A different bug class from egfx_multi_frame's panic / sanitizer oracle: logic bugs in state transitions that produce wrong but non-crashing observable state. Examples:

  • Client retains a surface after DeleteSurface (model removed it, client did not).
  • Client clobbers is_mapped on a surface that did not receive MapSurfaceToOutput.
  • Client fails to clear all surfaces on ResetGraphics.
  • Client increments total_frames_decoded on a PDU other than EndFrame.

The model encodes the implementation's current documented behavior (e.g., CreateSurface with width == 0 or height == 0 is silently skipped per handle_create_surface, total_frames_decoded is incremented unconditionally by handle_end_frame even when no matching StartFrame preceded it). The oracle catches drift from that behavior. Spec-compliance verification is a separate concern.

What this does NOT catch

State transitions that exist only in private fields without a public getter (current_frame_id, frames_queued). Wiring observable access to those fields is a separate egfx-public-API change, out of scope here.

Dependencies

This PR is stacked on PR #1336 (egfx_multi_frame, target 5) which is stacked on PR #1334 (Arbitrary cascade). CI on this branch reds until both ancestors merge or this branch rebases onto master post-merge. That is the correct mechanical signal of the dependency per the no-exclude-then-follow-up rule.

Validation

  • cargo xtask ci clean locally on 1.89.0: fmt, lints, tests, typos, locks all green.
  • check_egfx_surface_state regression-replay test passes against the seed-empty corpus entry.
  • 15-minute rigorous libFuzzer + ASan fuzz on the final SHA: 2,770,751 iterations in 901 seconds (~3,075 exec/s sustained), peak RSS 102 MB, zero panics, zero sanitizer reports, zero state-model assertion failures. Corpus grew to ~1,840 entries.

Notes

  • The narrowed SurfaceLifecyclePdu enum lives oracle-private inside the function (not exported from ironrdp-egfx), keeping the egfx public surface clean per the fallback shape from the design discussion on egfx: extend fuzz coverage to OpenH264-wrapper, ZGFX, multi-frame state, and encoder round-trip #1316.
  • The oracle uses as _ imports for Arbitrary and DvcProcessor per clippy's unused_trait_names lint, matching the egfx_multi_frame style.
  • The #[expect(clippy::panic, reason = ...)] and # Panics doc section match the precedent from bulk_round_trip for assertion-based oracles.

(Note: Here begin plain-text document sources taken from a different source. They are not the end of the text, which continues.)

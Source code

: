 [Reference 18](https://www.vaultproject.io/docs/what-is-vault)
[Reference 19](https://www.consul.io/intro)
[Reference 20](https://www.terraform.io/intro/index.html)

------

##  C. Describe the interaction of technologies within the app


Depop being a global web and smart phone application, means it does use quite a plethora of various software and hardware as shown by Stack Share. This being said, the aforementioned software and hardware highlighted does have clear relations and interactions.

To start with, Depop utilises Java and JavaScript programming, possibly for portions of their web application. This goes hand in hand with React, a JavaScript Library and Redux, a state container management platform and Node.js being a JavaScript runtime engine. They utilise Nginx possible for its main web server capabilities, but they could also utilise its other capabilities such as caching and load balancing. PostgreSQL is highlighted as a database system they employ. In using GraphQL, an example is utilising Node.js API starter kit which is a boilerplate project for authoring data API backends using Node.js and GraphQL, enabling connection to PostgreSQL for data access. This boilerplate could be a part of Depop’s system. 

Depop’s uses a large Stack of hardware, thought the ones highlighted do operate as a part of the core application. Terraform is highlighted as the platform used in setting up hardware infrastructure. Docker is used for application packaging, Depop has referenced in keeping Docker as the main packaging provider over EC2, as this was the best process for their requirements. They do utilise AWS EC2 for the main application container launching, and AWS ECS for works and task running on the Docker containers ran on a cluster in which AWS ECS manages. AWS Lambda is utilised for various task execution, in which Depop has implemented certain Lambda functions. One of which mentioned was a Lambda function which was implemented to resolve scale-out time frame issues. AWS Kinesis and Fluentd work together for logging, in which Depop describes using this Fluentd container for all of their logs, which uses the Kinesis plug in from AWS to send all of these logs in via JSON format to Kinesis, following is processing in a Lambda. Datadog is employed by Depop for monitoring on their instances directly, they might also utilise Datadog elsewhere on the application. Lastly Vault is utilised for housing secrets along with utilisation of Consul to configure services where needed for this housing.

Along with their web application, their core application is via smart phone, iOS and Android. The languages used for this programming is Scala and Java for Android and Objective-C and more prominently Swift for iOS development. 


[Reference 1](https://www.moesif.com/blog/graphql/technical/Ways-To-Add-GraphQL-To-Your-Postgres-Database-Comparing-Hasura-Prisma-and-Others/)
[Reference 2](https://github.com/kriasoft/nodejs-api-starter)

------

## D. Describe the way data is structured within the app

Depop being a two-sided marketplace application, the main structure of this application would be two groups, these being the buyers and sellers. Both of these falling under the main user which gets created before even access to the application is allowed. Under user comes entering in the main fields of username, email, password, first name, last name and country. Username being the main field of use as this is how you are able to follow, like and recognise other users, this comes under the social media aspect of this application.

With this PR the #1316 umbrella has its initial six target slots filled (1 merged, 2+2b+3+5+6 open).

Refs #1316. Depends on #1334 and #1336.

…types

Extends the Arbitrary cascade from PR Devolutions#1272 (ironrdp-pdu) and PR Devolutions#1284
(extension to pdu types in ironrdp-pdu's egfx-related modules) to the
ironrdp-egfx crate's own public type surface.

Adds the arbitrary feature to ironrdp-egfx and adds the standard
#[cfg_attr(feature = "arbitrary", derive(arbitrary::Arbitrary))] gate
to every public PDU type in crates/ironrdp-egfx/src/pdu/:

- common.rs: Point, Color, PixelFormat
- avc.rs: Avc420BitmapStream, Avc444BitmapStream, Avc420Region
- cmd.rs: GfxPdu plus all 23 variant types, RawCapabilitySet,
  CapabilitySet, CapabilityVersion, Codec1Type, Codec2Type, QueueDepth,
  CacheEntryMetadata, and the six CapabilitiesV*Flags bitflags structs.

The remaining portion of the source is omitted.